K.'s succinct, but informative, introduction deals with general issues such as Aratus' date (early third century B.C.) and life, and more particular literary subjects such as possible sources, style, language and metre, and his relationship to contemporary and later poets, especially Callimachus and Vergil. Although it is unclear whether Aratus ever visited Alexandria, he seems to have been familiar with Callimachean poetic ideals (but in connection with this I doubt K.'s too ready acceptance of the supposed evidence provided by the acrostic at 783-7), and the poem was praised for its elegance by Callimachus and others. This is followed by an account of the ancient commentaries on the work, especially that of Hipparchus of Nicaea, and a discussion of the textual tradition. I missed here a general discussion of the genre, despite the brief account of earlier Greek interest in astronomy, and in particular of the work of Eudoxus of Cnidus, whom Aratus clearly used as a source. I wonder whether some account of Mesopotamian astronomical theories might also have been of interest.

However, K. is strong on the subject of the influence of Hesiod and Stoic astronomy, and the possible purposes for which the poem was written. However, though Aratus was clearly writing for highly educated literary circles, it may also have been useful to have examined, for instance, the poem's relationship with subliterary didactic poetry, some of which is astrological and therefore possibly germane to K.'s subject, and which often appears to have been written with a practical audience in mind. But this can only be a minor criticism, and in general the introduction is scholarly, authoritative and very much to the point. Stoic theology, the influence of which can be identified in Aratus' treatment of Zeus, is also briefly examined. Many of these points are dealt with in more detail in the commentary, and the introduction thus provides a good summary of K.'s views.

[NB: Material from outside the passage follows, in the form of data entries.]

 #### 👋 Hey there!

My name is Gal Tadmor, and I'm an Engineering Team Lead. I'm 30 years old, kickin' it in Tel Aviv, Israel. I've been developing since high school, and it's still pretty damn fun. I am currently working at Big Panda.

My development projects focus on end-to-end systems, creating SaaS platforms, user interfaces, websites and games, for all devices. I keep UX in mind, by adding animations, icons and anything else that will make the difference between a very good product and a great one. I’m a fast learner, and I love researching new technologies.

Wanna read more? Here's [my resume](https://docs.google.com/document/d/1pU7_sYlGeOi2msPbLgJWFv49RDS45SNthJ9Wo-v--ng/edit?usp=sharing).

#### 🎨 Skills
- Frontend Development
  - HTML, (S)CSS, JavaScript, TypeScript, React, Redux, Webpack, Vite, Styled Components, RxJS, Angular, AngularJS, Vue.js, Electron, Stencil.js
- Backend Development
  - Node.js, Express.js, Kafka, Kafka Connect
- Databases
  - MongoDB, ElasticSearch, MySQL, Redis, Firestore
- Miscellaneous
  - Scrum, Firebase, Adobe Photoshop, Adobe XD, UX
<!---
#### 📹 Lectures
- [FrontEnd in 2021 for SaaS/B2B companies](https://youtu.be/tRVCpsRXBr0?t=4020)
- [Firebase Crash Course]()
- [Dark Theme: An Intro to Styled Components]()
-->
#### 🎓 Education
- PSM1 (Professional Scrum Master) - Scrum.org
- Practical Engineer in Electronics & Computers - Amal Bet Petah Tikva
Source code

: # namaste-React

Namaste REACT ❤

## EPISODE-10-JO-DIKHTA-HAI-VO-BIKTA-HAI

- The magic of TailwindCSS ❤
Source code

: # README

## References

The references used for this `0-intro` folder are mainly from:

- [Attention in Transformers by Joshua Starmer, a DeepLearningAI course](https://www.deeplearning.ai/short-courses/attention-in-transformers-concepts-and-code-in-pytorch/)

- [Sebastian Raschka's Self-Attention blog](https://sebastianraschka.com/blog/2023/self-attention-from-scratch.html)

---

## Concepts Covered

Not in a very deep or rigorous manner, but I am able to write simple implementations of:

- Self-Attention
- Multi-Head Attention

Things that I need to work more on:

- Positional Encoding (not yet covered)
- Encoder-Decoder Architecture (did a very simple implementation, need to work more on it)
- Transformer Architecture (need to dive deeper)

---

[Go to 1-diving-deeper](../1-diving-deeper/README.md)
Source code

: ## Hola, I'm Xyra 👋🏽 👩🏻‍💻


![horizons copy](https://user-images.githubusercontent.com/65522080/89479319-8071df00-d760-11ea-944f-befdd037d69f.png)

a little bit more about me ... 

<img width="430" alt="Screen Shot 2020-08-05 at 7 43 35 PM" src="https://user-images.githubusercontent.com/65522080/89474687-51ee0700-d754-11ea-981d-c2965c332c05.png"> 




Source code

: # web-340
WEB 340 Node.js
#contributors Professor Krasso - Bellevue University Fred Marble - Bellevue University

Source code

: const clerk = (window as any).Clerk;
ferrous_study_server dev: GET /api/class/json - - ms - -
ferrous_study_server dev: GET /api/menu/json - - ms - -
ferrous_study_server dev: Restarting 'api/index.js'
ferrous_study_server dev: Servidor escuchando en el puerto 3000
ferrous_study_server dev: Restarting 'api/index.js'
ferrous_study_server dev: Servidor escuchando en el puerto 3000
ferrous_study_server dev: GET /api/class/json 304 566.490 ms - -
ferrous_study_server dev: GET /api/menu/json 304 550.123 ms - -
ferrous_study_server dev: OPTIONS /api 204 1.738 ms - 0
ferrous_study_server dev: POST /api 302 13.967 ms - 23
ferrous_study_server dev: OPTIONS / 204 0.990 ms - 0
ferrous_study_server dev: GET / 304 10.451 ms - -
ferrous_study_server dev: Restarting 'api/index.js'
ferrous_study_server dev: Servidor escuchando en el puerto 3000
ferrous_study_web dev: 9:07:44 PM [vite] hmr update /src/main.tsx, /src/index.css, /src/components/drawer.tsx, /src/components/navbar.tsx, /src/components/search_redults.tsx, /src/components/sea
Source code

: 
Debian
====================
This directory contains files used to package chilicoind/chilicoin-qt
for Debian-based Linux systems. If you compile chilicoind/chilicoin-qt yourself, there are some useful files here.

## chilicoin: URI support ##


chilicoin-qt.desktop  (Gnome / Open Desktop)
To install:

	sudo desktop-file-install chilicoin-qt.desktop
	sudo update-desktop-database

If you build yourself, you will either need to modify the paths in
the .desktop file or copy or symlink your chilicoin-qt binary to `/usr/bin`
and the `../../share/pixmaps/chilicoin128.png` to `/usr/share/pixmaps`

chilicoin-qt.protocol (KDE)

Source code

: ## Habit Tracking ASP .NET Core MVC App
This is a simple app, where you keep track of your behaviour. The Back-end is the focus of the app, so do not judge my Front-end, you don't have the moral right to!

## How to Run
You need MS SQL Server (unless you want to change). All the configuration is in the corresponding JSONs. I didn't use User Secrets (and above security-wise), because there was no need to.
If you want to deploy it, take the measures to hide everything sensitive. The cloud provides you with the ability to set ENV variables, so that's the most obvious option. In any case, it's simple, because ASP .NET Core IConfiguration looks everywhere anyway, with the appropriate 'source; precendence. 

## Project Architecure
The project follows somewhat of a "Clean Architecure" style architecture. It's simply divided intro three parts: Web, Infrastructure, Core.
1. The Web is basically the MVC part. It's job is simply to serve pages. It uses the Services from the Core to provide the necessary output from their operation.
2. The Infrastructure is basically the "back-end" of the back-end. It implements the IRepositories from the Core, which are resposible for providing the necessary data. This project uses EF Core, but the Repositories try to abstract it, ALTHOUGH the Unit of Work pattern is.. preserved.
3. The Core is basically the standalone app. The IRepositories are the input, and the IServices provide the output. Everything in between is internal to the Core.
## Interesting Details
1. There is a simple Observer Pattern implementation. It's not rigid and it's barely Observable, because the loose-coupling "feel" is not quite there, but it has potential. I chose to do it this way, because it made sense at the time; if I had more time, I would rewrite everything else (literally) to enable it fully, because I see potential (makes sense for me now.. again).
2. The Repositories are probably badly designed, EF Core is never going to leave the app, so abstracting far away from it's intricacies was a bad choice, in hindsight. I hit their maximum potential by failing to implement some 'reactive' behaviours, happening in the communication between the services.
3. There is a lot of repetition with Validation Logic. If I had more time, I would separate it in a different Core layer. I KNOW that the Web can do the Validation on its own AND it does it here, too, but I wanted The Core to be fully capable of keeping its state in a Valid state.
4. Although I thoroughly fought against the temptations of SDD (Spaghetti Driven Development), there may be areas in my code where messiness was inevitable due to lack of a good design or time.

The text is conservatively constituted, and generally well supported by the commentary, although occasionally some issues might have justified more detailed textual discussion. I would also have welcomed a chart of the constellations, with the modern equivalents which are frequently given in the commentary, in order to clarify their relative positions, a subject on which Aratus can be rather verbose. On astronomical matters K. himself seems remarkably well informed, though in this area the non-specialist can hardly be a reliable judge, but the discussion of the section on weather signs might have been more extensive. There is an impressive number of parallels from other ancient texts.

K. has produced an excellent edition with commentary for the professional scholar, although the impressive scale of the work will make it somewhat unwieldy for the beginner. However, the welcome inclusion of a translation, a feature of several recent volumes in the Cambridge series, means that it may also be of some use to those with only a little Greek. This is a major achievement which appears, from K.'s preface, to be the culmination of thirty years' work, and his time has clearly been well spent.